Saya mulai dari tujuan menulis. Ada tiga saja secara umum tujuan menulis; to transfer meaning, to interpret reality dan to share experience. Landasan bagi jurnalis bekerja ada 9 elemen jurnalisme sebagaimana ditulis Bill Kovach dan Tom Rosentiel di bukunya;
1. Kewajiban utama jurnalisme adalah pada pencarian kebenaran
2. Loyalitas utama jurnalisme adalah pada warga Negara
3. Esensi jurnalisme adalah disiplin verifikasi
4. Jurnalis harus menjaga independensi dari obyek liputannya..
5. Jurnalis harus membuat dirinya sebagai pemantau independen dari
kekuasaan.
6. Jurnalis harus memberi forum bagi publik untuk saling-kritik dan menemukan kompromi
7. Jurnalis harus berusaha membuat hal penting menjadi menarik dan relevan
8. Jurnalis harus membuat berita yang komprehensif dan proporsional
9. Jurnalis harus diperbolehkan mendengarkan hati nurani personalnya.
Dari 9 hal tadi, jika mengingat almarhum dosen saya Alm. Hoetasoehoet, memberi kuliah pengantar dasar ilmu komunikasi, sejatinya dalam penyampaian pesan hanyalah urusan akal, budi dan hati nurani. Jurnalisme sudah semacam “kutukan” kepada mereka yang memasukinya untuk siap “berpuasa”, siap bertelapak sepatu tipis, bahkan menyabung nyawanya sendiri demi elemen jurnalisme tadi. Karena itulah jurnalis bak seorang nabi.
Namun keberpihakan jurnalisme ke kekuasaan dan uang, seperti diungkapkan Kovach kepada saya di Jakarta pada 2003 lalu, hampir di semua negara kini terjadi. Media terkooptasi uang dan politik kekuasaan. Karena itulah ia mendukung tumbuhnya jurnalis warga, independen income-nya.
Bila sudah mengacu ke harapan Kovach, sulit untuk membedah keadaan jurnalisme di Indonesia kini.
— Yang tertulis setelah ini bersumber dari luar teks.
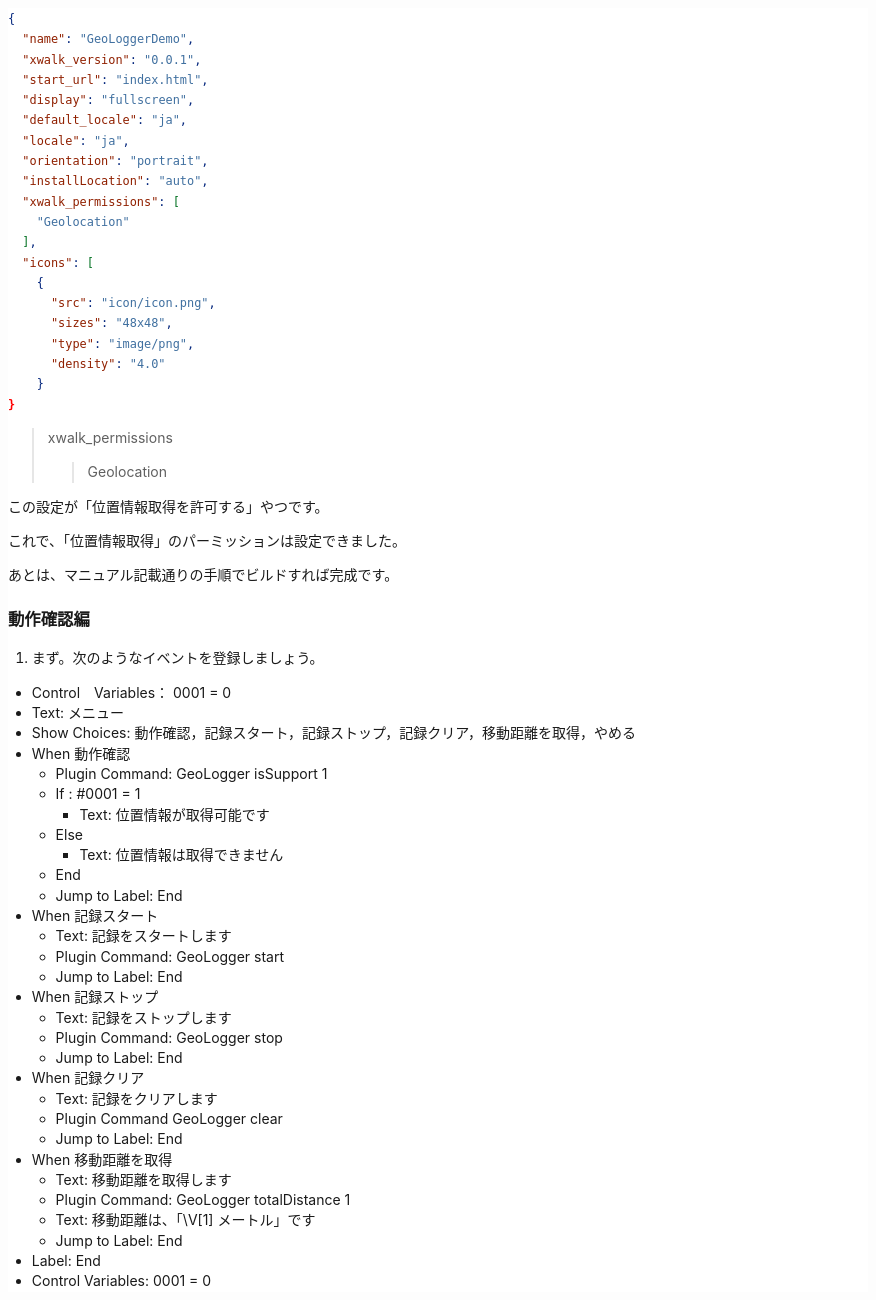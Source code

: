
```json:manifest.json
{
  "name": "GeoLoggerDemo",
  "xwalk_version": "0.0.1",
  "start_url": "index.html",
  "display": "fullscreen",
  "default_locale": "ja",
  "locale": "ja",
  "orientation": "portrait",
  "installLocation": "auto",
  "xwalk_permissions": [
    "Geolocation"
  ],
  "icons": [
    {
      "src": "icon/icon.png",
      "sizes": "48x48",
      "type": "image/png",
      "density": "4.0"
    }
}
```

> xwalk_permissions
>> Geolocation

この設定が「位置情報取得を許可する」やつです。

これで、「位置情報取得」のパーミッションは設定できました。

あとは、マニュアル記載通りの手順でビルドすれば完成です。


### 動作確認編

1) まず。次のようなイベントを登録しましょう。
- Control　Variables： 0001 = 0
- Text: メニュー
- Show Choices: 動作確認，記録スタート，記録ストップ，記録クリア，移動距離を取得，やめる
- When 動作確認
   - Plugin Command: GeoLogger isSupport 1
   - If : #0001 = 1
      - Text: 位置情報が取得可能です
   - Else
      - Text: 位置情報は取得できません
   - End
   - Jump to Label: End
- When 記録スタート
   - Text: 記録をスタートします
   - Plugin Command: GeoLogger start
   - Jump to Label: End
- When 記録ストップ
   - Text: 記録をストップします
   - Plugin Command: GeoLogger stop
   - Jump to Label: End
- When 記録クリア
   - Text: 記録をクリアします
   - Plugin Command GeoLogger clear
   - Jump to Label: End
- When 移動距離を取得
   - Text: 移動距離を取得します
   - Plugin Command: GeoLogger totalDistance 1
   - Text: 移動距離は、「\V[1] メートル」です
   - Jump to Label: End
- Label: End
- Control Variables: 0001 = 0
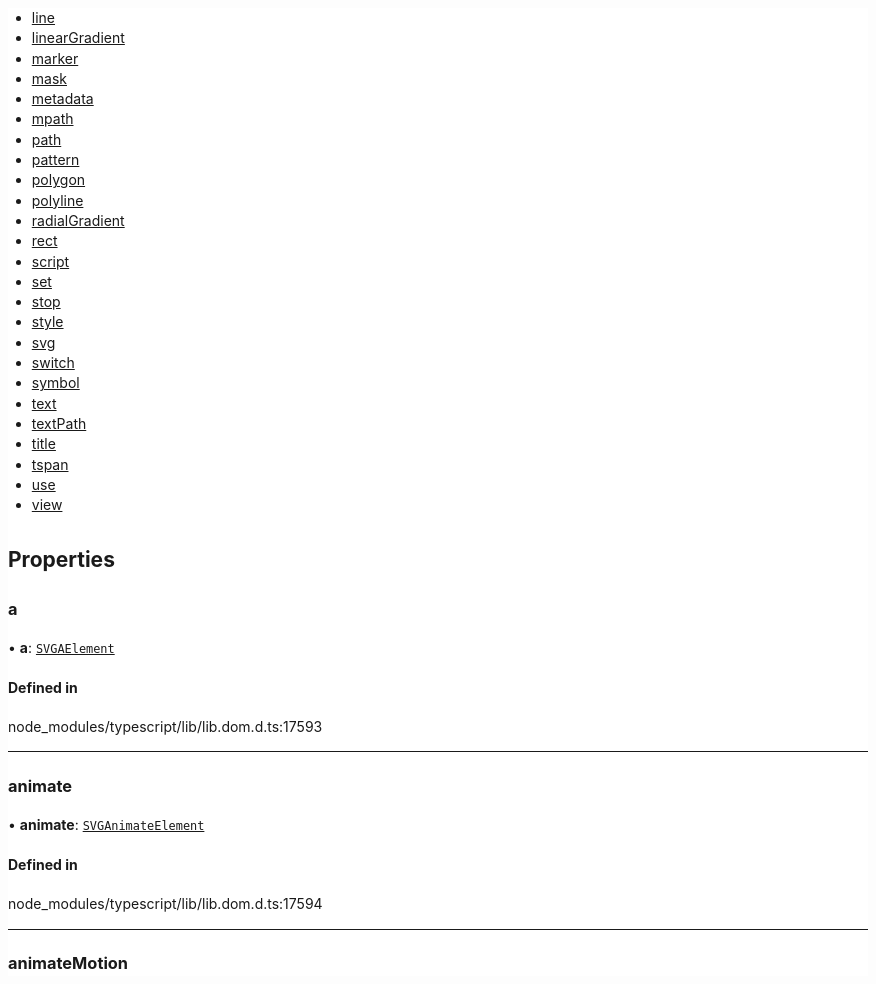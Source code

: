 - [line](annotation_annotation_layer_state._internal_.SVGElementTagNameMap.md#line)
- [linearGradient](annotation_annotation_layer_state._internal_.SVGElementTagNameMap.md#lineargradient)
- [marker](annotation_annotation_layer_state._internal_.SVGElementTagNameMap.md#marker)
- [mask](annotation_annotation_layer_state._internal_.SVGElementTagNameMap.md#mask)
- [metadata](annotation_annotation_layer_state._internal_.SVGElementTagNameMap.md#metadata)
- [mpath](annotation_annotation_layer_state._internal_.SVGElementTagNameMap.md#mpath)
- [path](annotation_annotation_layer_state._internal_.SVGElementTagNameMap.md#path)
- [pattern](annotation_annotation_layer_state._internal_.SVGElementTagNameMap.md#pattern)
- [polygon](annotation_annotation_layer_state._internal_.SVGElementTagNameMap.md#polygon)
- [polyline](annotation_annotation_layer_state._internal_.SVGElementTagNameMap.md#polyline)
- [radialGradient](annotation_annotation_layer_state._internal_.SVGElementTagNameMap.md#radialgradient)
- [rect](annotation_annotation_layer_state._internal_.SVGElementTagNameMap.md#rect)
- [script](annotation_annotation_layer_state._internal_.SVGElementTagNameMap.md#script)
- [set](annotation_annotation_layer_state._internal_.SVGElementTagNameMap.md#set)
- [stop](annotation_annotation_layer_state._internal_.SVGElementTagNameMap.md#stop)
- [style](annotation_annotation_layer_state._internal_.SVGElementTagNameMap.md#style)
- [svg](annotation_annotation_layer_state._internal_.SVGElementTagNameMap.md#svg)
- [switch](annotation_annotation_layer_state._internal_.SVGElementTagNameMap.md#switch)
- [symbol](annotation_annotation_layer_state._internal_.SVGElementTagNameMap.md#symbol)
- [text](annotation_annotation_layer_state._internal_.SVGElementTagNameMap.md#text)
- [textPath](annotation_annotation_layer_state._internal_.SVGElementTagNameMap.md#textpath)
- [title](annotation_annotation_layer_state._internal_.SVGElementTagNameMap.md#title)
- [tspan](annotation_annotation_layer_state._internal_.SVGElementTagNameMap.md#tspan)
- [use](annotation_annotation_layer_state._internal_.SVGElementTagNameMap.md#use)
- [view](annotation_annotation_layer_state._internal_.SVGElementTagNameMap.md#view)

## Properties

### a

• **a**: [`SVGAElement`](../modules/annotation_annotation_layer_state._internal_.md#svgaelement)

#### Defined in

node_modules/typescript/lib/lib.dom.d.ts:17593

___

### animate

• **animate**: [`SVGAnimateElement`](../modules/annotation_annotation_layer_state._internal_.md#svganimateelement)

#### Defined in

node_modules/typescript/lib/lib.dom.d.ts:17594

___

### animateMotion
Saya hanya terhibur ketika di Balikpapan, dominan kawan-kawan bertanya, ihwal bagaiman kita bisa independen, bagaimana menghindari godaan uang?
Salah satu media di Balikpapan secara khusus mewawancarai saya dan menuliskan ihwal data saya di 2006, hanya tinggal 6% saja wartawan yang menolak amplop, sebagaiman link ini Iwan Piliang: Wartawan Penolak Amplop Kian Langka
Jika saja jurnalis masih mau melakukan otokritik terhadap dirinya, menulis sesuatu masalah mendasar di lingkungan dirinya, sebagaimana dilakukan Tempo Balikpapan, masih ada harapan ke arah perbaikan.
Jika langgam jurnalisme berpihak uang dan kekuasaan terus digadang-gadang di dalam proses demokrasi, mengakibatkan masyarakat sakit berat, seluruh ranah peradaban masuk ke dalam situasi gawat darurat. Hanya kepadamulah jurnalis, harapan menerobos keadaan genting ini. Maka upaya Bawaslu melibatkan partisipasi aktif warga dalam Pemilu, yang prosesnya sudah bergulir sejak Agustus 2012, layak didukung penuh.
Oleh: Iwan Piliang, Citizen Reporter.